U is for Urticae

A good crop of nettles may well be followed by a spectacular crop of butterflies – so switch off that strimmer, put down that weedkiller, and let them fly free.

Tortoishell

Aside from a few minor blips, it’s been a mild spring. Striking displays of blackthorn and sallow, coltsfoot, violets and wood anemones early in the season quickly gave way to the riot of cow parsley and hawthorn that has been painting the landscape white for a few weeks now. And the lawns of suburbia are prospering too, as evidenced by the chorus of mowers in our neighbourhood every time the sun comes out.

What does my seasonal reverie have to do with the theme of this series? Well, it goes without saying that the vast majority of common native plants – the classic wildflowers of spring – are important food sources for herbivorous insects. And the buzz of the mower is a sad reminder that the gardener, groundskeeper or council worker, in his or her determination to exterminate said plants – weeds, as they might call them – from their carefully tended patch of grass could spell disaster for the gentler sort of buzz generated by a healthy insect community on the wing.

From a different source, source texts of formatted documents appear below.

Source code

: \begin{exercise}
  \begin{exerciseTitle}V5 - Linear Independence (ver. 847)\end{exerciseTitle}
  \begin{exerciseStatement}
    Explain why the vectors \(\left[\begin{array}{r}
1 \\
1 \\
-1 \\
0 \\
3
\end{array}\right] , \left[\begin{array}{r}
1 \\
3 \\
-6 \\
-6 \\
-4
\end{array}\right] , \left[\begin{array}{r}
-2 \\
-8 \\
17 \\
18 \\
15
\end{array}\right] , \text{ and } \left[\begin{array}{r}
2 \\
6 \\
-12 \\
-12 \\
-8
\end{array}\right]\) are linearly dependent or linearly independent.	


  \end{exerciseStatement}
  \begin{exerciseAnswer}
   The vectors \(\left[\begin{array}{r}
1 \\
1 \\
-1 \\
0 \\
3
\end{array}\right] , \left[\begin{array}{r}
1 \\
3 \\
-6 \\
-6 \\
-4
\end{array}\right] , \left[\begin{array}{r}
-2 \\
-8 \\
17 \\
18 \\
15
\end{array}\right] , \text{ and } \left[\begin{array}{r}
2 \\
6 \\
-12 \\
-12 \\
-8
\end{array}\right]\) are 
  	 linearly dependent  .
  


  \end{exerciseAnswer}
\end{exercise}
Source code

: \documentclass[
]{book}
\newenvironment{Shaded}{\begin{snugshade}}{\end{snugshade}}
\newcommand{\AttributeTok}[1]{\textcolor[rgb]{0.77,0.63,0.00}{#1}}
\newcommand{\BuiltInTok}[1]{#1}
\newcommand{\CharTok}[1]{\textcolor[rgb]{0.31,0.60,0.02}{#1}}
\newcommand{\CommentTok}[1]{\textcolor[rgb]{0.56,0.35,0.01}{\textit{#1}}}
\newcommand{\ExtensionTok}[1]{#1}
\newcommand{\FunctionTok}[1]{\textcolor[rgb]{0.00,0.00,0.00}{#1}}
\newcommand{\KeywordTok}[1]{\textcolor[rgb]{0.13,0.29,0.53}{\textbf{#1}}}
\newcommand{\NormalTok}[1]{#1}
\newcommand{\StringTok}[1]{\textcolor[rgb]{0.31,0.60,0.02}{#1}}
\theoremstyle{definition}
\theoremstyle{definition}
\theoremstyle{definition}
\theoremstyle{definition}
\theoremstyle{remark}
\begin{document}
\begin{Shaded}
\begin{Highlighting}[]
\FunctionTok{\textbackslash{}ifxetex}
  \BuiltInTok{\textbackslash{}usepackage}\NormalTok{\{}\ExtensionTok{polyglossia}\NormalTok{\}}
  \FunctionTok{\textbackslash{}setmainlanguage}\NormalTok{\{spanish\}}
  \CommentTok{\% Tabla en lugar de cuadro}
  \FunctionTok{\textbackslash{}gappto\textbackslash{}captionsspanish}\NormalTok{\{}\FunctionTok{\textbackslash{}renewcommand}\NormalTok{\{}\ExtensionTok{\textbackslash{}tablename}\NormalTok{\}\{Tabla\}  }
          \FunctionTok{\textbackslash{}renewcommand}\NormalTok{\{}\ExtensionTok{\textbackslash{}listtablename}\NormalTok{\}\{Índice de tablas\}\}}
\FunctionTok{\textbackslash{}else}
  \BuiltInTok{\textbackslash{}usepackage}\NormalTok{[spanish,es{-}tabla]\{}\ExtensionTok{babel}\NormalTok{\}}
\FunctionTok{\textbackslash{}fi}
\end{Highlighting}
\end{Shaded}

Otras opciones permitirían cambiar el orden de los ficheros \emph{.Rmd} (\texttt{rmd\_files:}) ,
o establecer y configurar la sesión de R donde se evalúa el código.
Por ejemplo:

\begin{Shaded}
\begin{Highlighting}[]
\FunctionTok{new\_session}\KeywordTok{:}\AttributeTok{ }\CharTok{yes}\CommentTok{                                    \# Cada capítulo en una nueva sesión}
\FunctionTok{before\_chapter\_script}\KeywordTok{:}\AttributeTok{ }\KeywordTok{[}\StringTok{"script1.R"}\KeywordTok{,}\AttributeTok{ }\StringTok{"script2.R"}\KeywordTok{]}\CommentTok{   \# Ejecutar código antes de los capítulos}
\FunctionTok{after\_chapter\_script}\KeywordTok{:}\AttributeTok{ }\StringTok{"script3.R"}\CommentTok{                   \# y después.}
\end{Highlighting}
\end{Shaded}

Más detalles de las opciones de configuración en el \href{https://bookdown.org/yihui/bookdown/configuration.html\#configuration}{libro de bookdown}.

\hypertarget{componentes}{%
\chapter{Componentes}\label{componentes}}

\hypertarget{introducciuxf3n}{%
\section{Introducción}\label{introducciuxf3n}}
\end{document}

Take the humble stinging nettle as an example. The last thing the average gardener wants is a thick bank of nasty nettles crowding the border, yet as an insect food plant it’s incredibly important. Nettles can sustain the caterpillars of at least six species of butterfly in the UK, one of which, the small tortoiseshell, is perhaps the best known of those insects which so favour nettles as a food plant that they bear the label urticae (Aglais urticae is the full scientific name of the small tortoiseshell), which comes from the scientific name for the nettle family, Urticaceae.

I saw two lesser-known members of that club for the first time earlier this year: the diminutive psyllid Trioza urticae and a handsome member of the ground bug family (Lygaeidae) known, inevitably, as the nettle ground bug (Heterogaster urticae), though neither was on nettles at the time. It was too early in the year, so they were waiting out the winter on coniferous trees and in a rotting log, respectively, for the first nettle shoots to come through.

A tidy, trimmed garden may well be seen by many as a must for the respectable English household, but a lot of colour and life could be added to the average plot if just a single corner of ‘weeds’ was allowed to flourish unmolested. A good crop of nettles may well be followed by a spectacular crop of butterflies – so switch off that strimmer, put down that weedkiller, and let them fly free.